Dialogues on the Edge
Dialogue with a Venezuelan
No: I don’t want anything
Not so long as you are starving.
Don’t sing to me of conclusions
Whilst the riots still ring in my ear.
I want to tell you who I am
But how can you hear me over hunger’s fugue?
Get away from me!
The riot police hold us back as we crash against them
Like a wave against a rock for centuries;
One of them smiles as my family dies!
What can I ever do for you?
If they have our food, they are not keeping it!
I am a writer and that’s all I ever wanted to be
Without that I’m as empty as the pits,
But what right do I have to write
If I have nothing to write for?
Don’t bother me, I am busy being eaten by starvation!
Why is your government doing this to you?
Maybe my pen could be the wings that lift you
Into the cloudless minds of your oppressor;
Tell him to go to hell,
Or go alone and I’ll record it,
Then, maybe, I won’t need the girl!
Don’t touch me or come close – the dawn is breaking
And the sun rises to remind me of what I can’t forget;
You want to know my oppressor, look at the sun,
That rises so indiscriminately over the Sisyphean hungry!
The bluest of skies and the translucent seas
In their quotidian I sneak in a few grams of beauty
Maybe it will one day add up: a white line of meaning.
There are distant rivers and streams I exploit
As I daily write my free-verse epitaphs.
If I give you enough beauty,
Will that assuage your hunger?
Is beauty something I can eat or feed to my family?
Is it something I can throw the pigs in power?
Dialogue with a Churequero
I am a rat that no one fears,
A snail with the city’s rubbish as my shell.
My nose is a cemetery of dying smells
Which I am too accustomed to to smell.
Why don’t you run? Anything is better
Than this impossible existence? You have more feelings
Than I could ever possibly have words for.

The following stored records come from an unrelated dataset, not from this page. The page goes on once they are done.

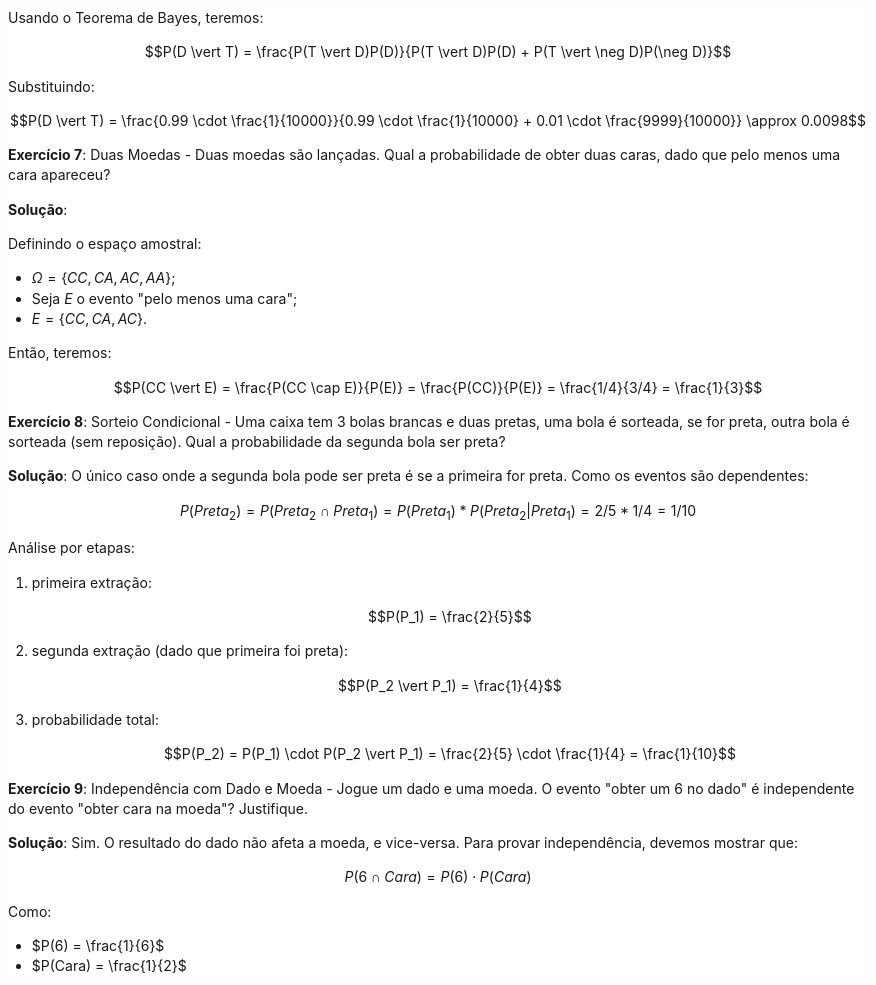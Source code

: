 Usando o Teorema de Bayes, teremos:

$$P(D \vert  T) = \frac{P(T \vert  D)P(D)}{P(T \vert  D)P(D) + P(T \vert  \neg D)P(\neg D)}$$

Substituindo:

$$P(D \vert  T) = \frac{0.99 \cdot \frac{1}{10000}}{0.99 \cdot \frac{1}{10000} + 0.01 \cdot \frac{9999}{10000}} \approx 0.0098$$

**Exercício 7**: Duas Moedas - Duas moedas são lançadas. Qual a probabilidade de obter duas caras, dado que pelo menos uma cara apareceu?

**Solução**:

Definindo o espaço amostral:

- $\Omega = \{CC, CA, AC, AA\}$;
- Seja $E$ o evento "pelo menos uma cara";
- $E = \{CC, CA, AC\}$.

Então, teremos:

$$P(CC \vert  E) = \frac{P(CC \cap E)}{P(E)} = \frac{P(CC)}{P(E)} = \frac{1/4}{3/4} = \frac{1}{3}$$

**Exercício 8**: Sorteio Condicional - Uma caixa tem 3 bolas brancas e duas pretas, uma bola é sorteada, se for preta, outra bola é sorteada (sem reposição). Qual a probabilidade da segunda bola ser preta?

**Solução**:
O único caso onde a segunda bola pode ser preta é se a primeira for preta. Como os eventos são dependentes:

  $$ P(Preta_2) = P(Preta_2 \cap Preta_1) = P(Preta_1) * P(Preta_2 \vert   Preta_1) = 2/5 * 1/4 = 1/10$$

Análise por etapas:

1. primeira extração:

    $$P(P_1) = \frac{2}{5}$$

2. segunda extração (dado que primeira foi preta):

    $$P(P_2 \vert  P_1) = \frac{1}{4}$$

3. probabilidade total:

   $$P(P_2) = P(P_1) \cdot P(P_2 \vert  P_1) = \frac{2}{5} \cdot \frac{1}{4} = \frac{1}{10}$$

**Exercício 9**: Independência com Dado e Moeda - Jogue um dado e uma moeda.  O evento "obter um 6 no dado" é independente do evento "obter cara na moeda"?  Justifique.

**Solução**:
Sim. O resultado do dado não afeta a moeda, e vice-versa. Para provar independência, devemos mostrar que:

$$P(6 \cap Cara) = P(6) \cdot P(Cara)$$

Como:

- $P(6) = \frac{1}{6}$
- $P(Cara) = \frac{1}{2}$
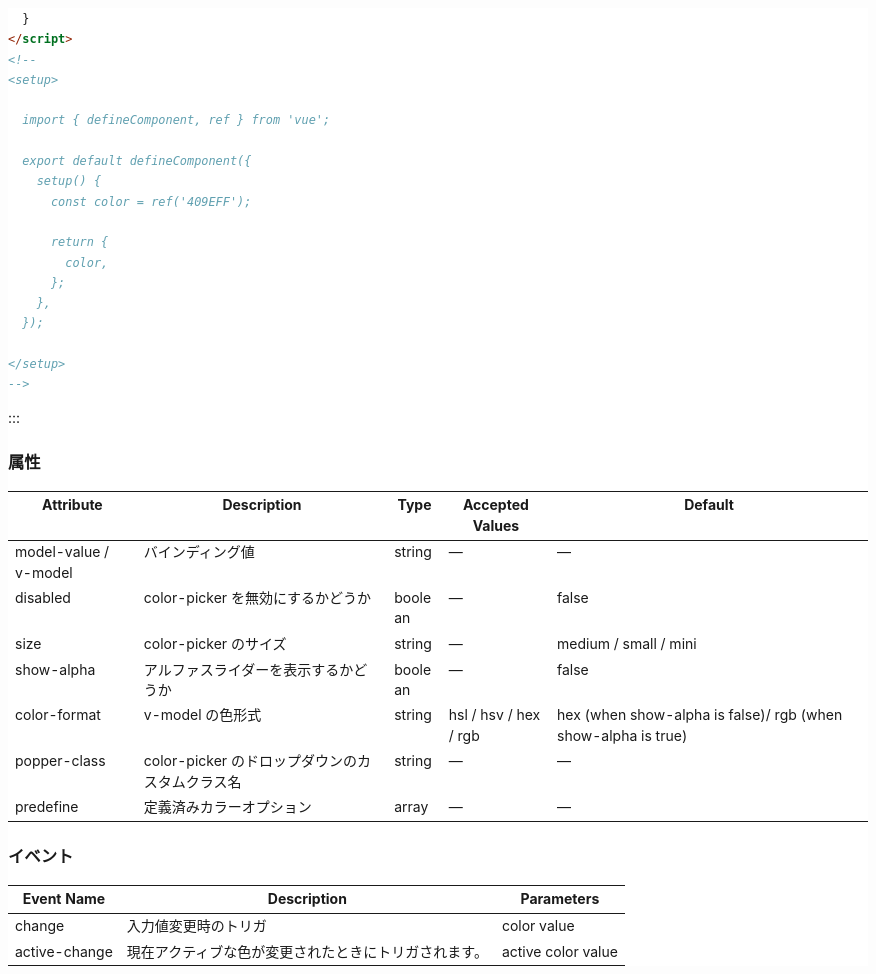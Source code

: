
 ```html
  }
</script>
<!--
<setup>

  import { defineComponent, ref } from 'vue';

  export default defineComponent({
    setup() {
      const color = ref('409EFF');

      return {
        color,
      };
    },
  });

</setup>
-->
```

:::

### 属性

| Attribute             | Description                                     | Type    | Accepted Values       | Default                                                       |
| --------------------- | ----------------------------------------------- | ------- | --------------------- | ------------------------------------------------------------- |
| model-value / v-model | バインディング値                                | string  | —                     | —                                                             |
| disabled              | color-picker を無効にするかどうか               | boolean | —                     | false                                                         |
| size                  | color-picker のサイズ                           | string  | —                     | medium / small / mini                                         |
| show-alpha            | アルファスライダーを表示するかどうか            | boolean | —                     | false                                                         |
| color-format          | v-model の色形式                                | string  | hsl / hsv / hex / rgb | hex (when show-alpha is false)/ rgb (when show-alpha is true) |
| popper-class          | color-picker のドロップダウンのカスタムクラス名 | string  | —                     | —                                                             |
| predefine             | 定義済みカラーオプション                        | array   | —                     | —                                                             |

### イベント

| Event Name    | Description                                          | Parameters         |
| ------------- | ---------------------------------------------------- | ------------------ |
| change        | 入力値変更時のトリガ                                 | color value        |
| active-change | 現在アクティブな色が変更されたときにトリガされます。 | active color value |

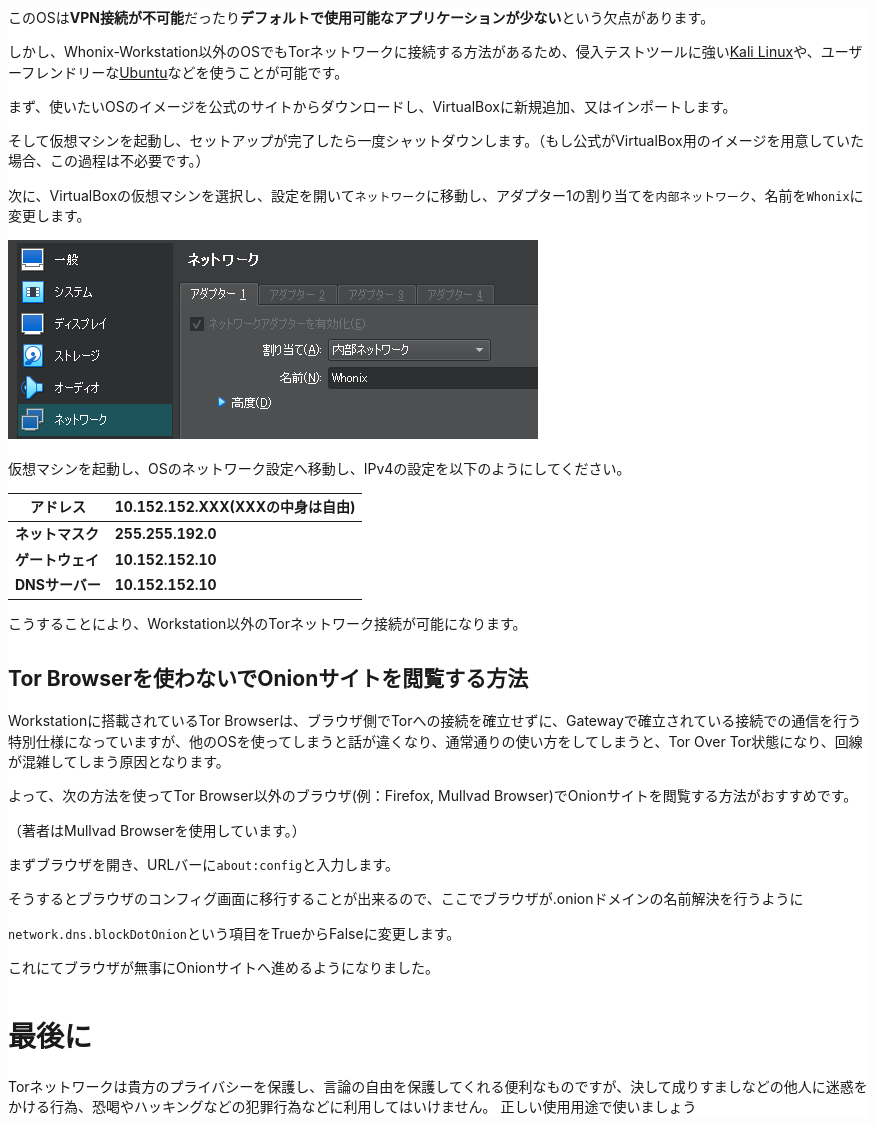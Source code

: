 このOSは**VPN接続が不可能**だったり**デフォルトで使用可能なアプリケーションが少ない**という欠点があります。

しかし、Whonix-Workstation以外のOSでもTorネットワークに接続する方法があるため、侵入テストツールに強い[Kali Linux](https://www.kali.org/)や、ユーザーフレンドリーな[Ubuntu](https://ubuntu.com/)などを使うことが可能です。

まず、使いたいOSのイメージを公式のサイトからダウンロードし、VirtualBoxに新規追加、又はインポートします。

そして仮想マシンを起動し、セットアップが完了したら一度シャットダウンします。（もし公式がVirtualBox用のイメージを用意していた場合、この過程は不必要です。）

次に、VirtualBoxの仮想マシンを選択し、設定を開いて`ネットワーク`に移動し、アダプター1の割り当てを`内部ネットワーク`、名前を`Whonix`に変更します。

![](assets/vboxnetwork.png)

仮想マシンを起動し、OSのネットワーク設定へ移動し、IPv4の設定を以下のようにしてください。


| **アドレス**     | 10.152.152.XXX(XXXの中身は自由) |
| ------------------ | --------------------------------- |
| **ネットマスク** | **255.255.192.0**               |
| **ゲートウェイ** | **10.152.152.10**               |
| **DNSサーバー**  | **10.152.152.10**               |

こうすることにより、Workstation以外のTorネットワーク接続が可能になります。

## Tor Browserを使わないでOnionサイトを閲覧する方法

Workstationに搭載されているTor Browserは、ブラウザ側でTorへの接続を確立せずに、Gatewayで確立されている接続での通信を行う特別仕様になっていますが、他のOSを使ってしまうと話が違くなり、通常通りの使い方をしてしまうと、Tor Over Tor状態になり、回線が混雑してしまう原因となります。

よって、次の方法を使ってTor Browser以外のブラウザ(例：Firefox, Mullvad Browser)でOnionサイトを閲覧する方法がおすすめです。

（著者はMullvad Browserを使用しています。）

まずブラウザを開き、URLバーに`about:config`と入力します。

そうするとブラウザのコンフィグ画面に移行することが出来るので、ここでブラウザが.onionドメインの名前解決を行うように

`network.dns.blockDotOnion`という項目をTrueからFalseに変更します。

これにてブラウザが無事にOnionサイトへ進めるようになりました。

# 最後に

Torネットワークは貴方のプライバシーを保護し、言論の自由を保護してくれる便利なものですが、決して成りすましなどの他人に迷惑をかける行為、恐喝やハッキングなどの犯罪行為などに利用してはいけません。
正しい使用用途で使いましょう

Our schools are here and our history watches us
From the vulture’s eyes above and our future
Is a dog asleep or dying in the warm stench of midday.
Why is no one angry,
This is a volcano
To hell with everyone! My daughter is going to school
Her uniform the cleanest thing for miles;
I hope she learns a lot but not feel a thing
To be conscious here is to be swallowed up by hate.
Can you ever see the stars when the fumes of the day fade away?
The sky here is as choked up as the rest of us
But the North Star is like a gold nugget in a black mine,
Immovable, glittering and hopeful.
Why hopeful? Because you are happier even than a star?
No: because the star is like us
It does not think, or know anything,
It’s just there, you know, trapped in its path.
And maybe, hell, maybe la Chureca,
Is the only thing on earth that’s normal.
Dialogue in Sun City
There is no humanity here, only its golden vomit;
Sex on death’s door, a woman using a gun’s nuzzle for pleasure,
A fiesta in the cemetery of scum.
I don’t want to live anymore
If this is allowed to happen.
A bullet is hotter than the sun;
That’s all a child needs to know.
I remembered these are human beings and my heart clenched.
I was reminded by their smile – whose sincerity terrified me.
You have your pornography
Your pimped-out passers-by;
We’ve got the real thing here.
We love our women, man,
Without them, how will we ever know
If seeking out pleasure can be so raped
Is it better to be just another animal?
Who are you to tell me what pleasure is?
In the shit-tip of paradise you don’t know what you’re missing!